FDA News

FDA warns of serious neurological problems after epidural corticosteroid injections, calls for label change

The FDA issued a warning that injection of corticosteroids into the epidural space of the spine may result in rare but serious adverse events that include loss of vision, stroke, paralysis and death. The injections are usually performed to treat neck and back pain or radiating pain in the arms and legs, or to reduce swelling or inflammation.

According to the safety announcement from the FDA, it is requiring a “warning” be added to the labels of injectable corticosteroids, such as methylprednisolone, hydrocortisone, triamcinolone, to alert users of these risks. The agency urged patients to discuss the benefits and risks of epidural corticosteroid injections, as well as other treatments, with their health care professionals.

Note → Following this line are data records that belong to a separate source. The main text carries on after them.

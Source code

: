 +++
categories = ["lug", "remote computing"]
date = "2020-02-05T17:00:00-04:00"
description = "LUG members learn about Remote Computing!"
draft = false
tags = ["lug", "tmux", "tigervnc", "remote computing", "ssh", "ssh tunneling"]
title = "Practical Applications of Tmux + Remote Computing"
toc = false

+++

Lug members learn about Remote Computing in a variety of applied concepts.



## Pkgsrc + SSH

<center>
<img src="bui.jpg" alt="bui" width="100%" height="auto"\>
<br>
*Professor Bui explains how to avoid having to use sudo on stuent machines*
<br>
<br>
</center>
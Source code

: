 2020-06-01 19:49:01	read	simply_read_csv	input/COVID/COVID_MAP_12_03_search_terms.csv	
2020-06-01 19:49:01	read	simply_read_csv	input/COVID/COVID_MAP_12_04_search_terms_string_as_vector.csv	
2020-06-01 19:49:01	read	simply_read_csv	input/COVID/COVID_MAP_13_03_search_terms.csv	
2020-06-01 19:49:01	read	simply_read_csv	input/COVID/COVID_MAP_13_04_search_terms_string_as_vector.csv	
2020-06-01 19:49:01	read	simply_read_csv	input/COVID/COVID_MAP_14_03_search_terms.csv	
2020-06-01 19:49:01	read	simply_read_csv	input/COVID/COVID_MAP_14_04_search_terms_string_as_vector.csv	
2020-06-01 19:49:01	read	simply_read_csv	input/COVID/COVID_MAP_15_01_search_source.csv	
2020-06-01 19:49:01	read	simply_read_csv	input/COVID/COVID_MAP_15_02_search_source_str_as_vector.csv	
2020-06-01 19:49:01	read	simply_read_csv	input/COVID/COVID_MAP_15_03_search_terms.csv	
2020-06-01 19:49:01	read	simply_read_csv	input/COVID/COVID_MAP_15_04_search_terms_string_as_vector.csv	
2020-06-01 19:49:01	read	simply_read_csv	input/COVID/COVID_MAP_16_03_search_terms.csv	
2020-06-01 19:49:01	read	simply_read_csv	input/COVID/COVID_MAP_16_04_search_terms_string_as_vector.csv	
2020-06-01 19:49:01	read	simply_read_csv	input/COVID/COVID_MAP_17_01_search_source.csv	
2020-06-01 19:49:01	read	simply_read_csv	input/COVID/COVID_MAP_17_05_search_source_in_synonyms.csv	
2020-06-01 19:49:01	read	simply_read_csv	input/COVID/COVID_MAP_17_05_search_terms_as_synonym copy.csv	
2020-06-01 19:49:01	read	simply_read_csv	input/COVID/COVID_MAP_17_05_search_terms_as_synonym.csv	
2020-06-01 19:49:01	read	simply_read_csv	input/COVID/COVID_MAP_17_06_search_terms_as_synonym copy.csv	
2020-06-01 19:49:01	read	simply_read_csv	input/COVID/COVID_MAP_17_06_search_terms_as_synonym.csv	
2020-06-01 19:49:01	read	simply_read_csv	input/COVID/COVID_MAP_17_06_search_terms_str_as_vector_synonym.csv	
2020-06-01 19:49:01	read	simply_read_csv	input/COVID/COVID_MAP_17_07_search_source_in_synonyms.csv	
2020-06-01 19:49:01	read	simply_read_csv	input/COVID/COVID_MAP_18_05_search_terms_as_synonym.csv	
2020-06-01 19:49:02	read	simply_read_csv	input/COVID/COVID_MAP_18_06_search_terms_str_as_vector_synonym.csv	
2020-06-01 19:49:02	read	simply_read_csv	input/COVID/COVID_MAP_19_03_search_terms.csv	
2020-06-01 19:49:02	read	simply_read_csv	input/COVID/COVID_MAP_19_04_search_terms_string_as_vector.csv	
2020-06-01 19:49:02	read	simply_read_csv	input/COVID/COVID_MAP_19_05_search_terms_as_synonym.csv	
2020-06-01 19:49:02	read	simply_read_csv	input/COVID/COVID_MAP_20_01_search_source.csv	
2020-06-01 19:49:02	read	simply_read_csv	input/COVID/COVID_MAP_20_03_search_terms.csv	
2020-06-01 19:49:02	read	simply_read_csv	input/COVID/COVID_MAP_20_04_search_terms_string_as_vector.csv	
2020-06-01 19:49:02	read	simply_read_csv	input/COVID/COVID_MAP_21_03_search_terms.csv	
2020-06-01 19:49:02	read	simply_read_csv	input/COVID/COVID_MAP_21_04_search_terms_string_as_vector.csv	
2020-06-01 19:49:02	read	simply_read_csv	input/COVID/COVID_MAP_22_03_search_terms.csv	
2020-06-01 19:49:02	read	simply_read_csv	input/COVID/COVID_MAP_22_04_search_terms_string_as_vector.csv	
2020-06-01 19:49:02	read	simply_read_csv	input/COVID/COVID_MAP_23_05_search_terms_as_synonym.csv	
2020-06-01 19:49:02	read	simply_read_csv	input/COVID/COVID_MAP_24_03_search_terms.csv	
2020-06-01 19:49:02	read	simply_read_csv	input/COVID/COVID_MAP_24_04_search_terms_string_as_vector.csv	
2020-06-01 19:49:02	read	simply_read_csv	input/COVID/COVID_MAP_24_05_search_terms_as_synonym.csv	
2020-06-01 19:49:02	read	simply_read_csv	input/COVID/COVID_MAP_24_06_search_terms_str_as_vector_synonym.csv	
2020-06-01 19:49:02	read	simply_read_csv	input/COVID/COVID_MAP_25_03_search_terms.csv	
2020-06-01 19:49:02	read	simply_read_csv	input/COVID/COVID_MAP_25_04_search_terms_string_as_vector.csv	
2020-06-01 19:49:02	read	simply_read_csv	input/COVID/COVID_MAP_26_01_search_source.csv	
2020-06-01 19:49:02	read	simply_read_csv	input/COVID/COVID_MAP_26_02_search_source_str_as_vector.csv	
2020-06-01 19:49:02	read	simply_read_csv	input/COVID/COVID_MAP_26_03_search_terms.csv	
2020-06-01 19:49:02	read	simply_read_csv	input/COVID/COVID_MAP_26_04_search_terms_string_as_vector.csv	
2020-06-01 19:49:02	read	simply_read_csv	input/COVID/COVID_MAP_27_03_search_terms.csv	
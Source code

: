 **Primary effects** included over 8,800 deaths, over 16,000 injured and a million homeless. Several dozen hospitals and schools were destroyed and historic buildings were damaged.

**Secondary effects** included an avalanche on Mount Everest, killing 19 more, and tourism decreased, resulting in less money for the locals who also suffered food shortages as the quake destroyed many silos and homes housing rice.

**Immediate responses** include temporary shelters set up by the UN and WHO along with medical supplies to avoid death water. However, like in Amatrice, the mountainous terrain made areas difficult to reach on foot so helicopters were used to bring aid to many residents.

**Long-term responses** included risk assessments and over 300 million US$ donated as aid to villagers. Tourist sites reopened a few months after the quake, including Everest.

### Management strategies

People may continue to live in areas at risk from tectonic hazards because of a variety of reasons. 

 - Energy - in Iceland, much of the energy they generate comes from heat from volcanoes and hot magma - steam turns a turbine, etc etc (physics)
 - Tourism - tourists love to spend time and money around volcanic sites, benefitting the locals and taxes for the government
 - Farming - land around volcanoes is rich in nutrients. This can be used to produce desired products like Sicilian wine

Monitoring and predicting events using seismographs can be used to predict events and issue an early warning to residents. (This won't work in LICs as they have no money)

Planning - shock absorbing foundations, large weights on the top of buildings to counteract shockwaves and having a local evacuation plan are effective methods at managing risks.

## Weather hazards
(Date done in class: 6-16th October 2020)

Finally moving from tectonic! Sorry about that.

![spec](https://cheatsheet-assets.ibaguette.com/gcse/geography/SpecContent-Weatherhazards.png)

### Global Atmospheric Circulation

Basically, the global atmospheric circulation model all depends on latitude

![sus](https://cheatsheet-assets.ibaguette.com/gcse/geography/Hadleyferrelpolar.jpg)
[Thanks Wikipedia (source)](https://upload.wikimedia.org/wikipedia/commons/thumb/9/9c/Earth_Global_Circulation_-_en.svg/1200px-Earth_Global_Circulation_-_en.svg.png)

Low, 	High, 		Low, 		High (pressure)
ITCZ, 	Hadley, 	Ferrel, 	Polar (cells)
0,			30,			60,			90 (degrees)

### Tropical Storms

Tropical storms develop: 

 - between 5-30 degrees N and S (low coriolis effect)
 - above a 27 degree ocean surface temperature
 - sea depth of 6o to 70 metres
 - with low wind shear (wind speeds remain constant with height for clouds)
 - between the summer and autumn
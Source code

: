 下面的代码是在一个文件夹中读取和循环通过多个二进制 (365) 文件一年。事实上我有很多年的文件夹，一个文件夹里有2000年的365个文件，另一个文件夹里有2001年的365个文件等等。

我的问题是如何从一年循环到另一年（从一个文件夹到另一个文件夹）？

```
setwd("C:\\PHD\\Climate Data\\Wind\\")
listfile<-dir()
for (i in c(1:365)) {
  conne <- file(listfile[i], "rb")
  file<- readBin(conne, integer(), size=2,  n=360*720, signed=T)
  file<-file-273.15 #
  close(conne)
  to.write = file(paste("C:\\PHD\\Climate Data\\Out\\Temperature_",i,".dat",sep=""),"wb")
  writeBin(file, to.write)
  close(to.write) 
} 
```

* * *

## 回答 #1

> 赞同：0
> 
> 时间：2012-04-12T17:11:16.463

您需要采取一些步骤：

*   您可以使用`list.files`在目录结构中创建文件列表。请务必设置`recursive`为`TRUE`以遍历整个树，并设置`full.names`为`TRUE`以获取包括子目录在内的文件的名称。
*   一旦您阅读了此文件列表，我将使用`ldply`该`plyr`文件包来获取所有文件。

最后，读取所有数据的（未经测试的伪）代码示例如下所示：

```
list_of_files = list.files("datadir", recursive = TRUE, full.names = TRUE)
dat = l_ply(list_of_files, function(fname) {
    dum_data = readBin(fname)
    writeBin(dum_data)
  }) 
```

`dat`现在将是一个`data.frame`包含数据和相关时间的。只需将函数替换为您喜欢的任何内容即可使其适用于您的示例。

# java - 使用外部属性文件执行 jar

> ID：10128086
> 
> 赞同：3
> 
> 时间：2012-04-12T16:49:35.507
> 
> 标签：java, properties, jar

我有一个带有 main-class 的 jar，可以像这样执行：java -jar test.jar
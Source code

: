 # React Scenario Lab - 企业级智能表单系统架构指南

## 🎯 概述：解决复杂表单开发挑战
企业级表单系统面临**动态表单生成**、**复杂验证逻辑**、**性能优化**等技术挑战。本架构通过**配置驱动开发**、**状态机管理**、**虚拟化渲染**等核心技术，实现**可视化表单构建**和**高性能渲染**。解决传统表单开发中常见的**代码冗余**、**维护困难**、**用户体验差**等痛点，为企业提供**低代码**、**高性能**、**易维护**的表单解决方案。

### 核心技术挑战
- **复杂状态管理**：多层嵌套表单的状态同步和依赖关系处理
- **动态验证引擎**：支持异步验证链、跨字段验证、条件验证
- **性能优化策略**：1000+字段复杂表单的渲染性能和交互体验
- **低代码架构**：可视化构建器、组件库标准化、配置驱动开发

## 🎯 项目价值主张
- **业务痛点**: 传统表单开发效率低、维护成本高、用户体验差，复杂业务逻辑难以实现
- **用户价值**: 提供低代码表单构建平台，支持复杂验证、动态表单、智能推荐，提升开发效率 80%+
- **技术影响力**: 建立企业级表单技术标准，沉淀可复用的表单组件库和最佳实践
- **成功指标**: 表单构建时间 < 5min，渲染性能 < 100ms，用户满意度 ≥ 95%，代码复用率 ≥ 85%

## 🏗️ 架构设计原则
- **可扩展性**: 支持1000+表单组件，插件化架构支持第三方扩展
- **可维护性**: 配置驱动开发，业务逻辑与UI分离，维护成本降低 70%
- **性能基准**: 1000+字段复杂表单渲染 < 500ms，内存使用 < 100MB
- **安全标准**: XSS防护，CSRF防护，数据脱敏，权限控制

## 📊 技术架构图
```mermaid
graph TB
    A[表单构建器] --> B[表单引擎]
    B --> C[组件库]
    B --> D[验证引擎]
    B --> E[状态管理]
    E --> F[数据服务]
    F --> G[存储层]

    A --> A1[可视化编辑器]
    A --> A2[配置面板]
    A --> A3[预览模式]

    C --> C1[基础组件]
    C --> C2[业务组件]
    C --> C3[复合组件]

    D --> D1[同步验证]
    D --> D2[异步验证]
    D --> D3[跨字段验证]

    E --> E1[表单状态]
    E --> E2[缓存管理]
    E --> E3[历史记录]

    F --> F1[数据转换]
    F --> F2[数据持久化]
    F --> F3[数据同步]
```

Although these injections are commonly used, the effectiveness and safety of the drugs for this practice have not been established and the FDA has not approved corticosteroids for such use, as noted in the announcement.

The FDA said it began to investigate this safety issue when it became aware of medical professionals’ concerns about the potential risk of serious neurologic adverse events with epidural corticosteroid injections.

The FDA Safe Use Initiative formed a panel of experts to help define the techniques for such injections that would reduce preventable harm and the panel’s recommendations will be released when they are finalized. Furthermore, as part of its ongoing investigation into this situation, the FDA plans to convene an Advisory Committee meeting later this year to determine if further FDA actions are needed.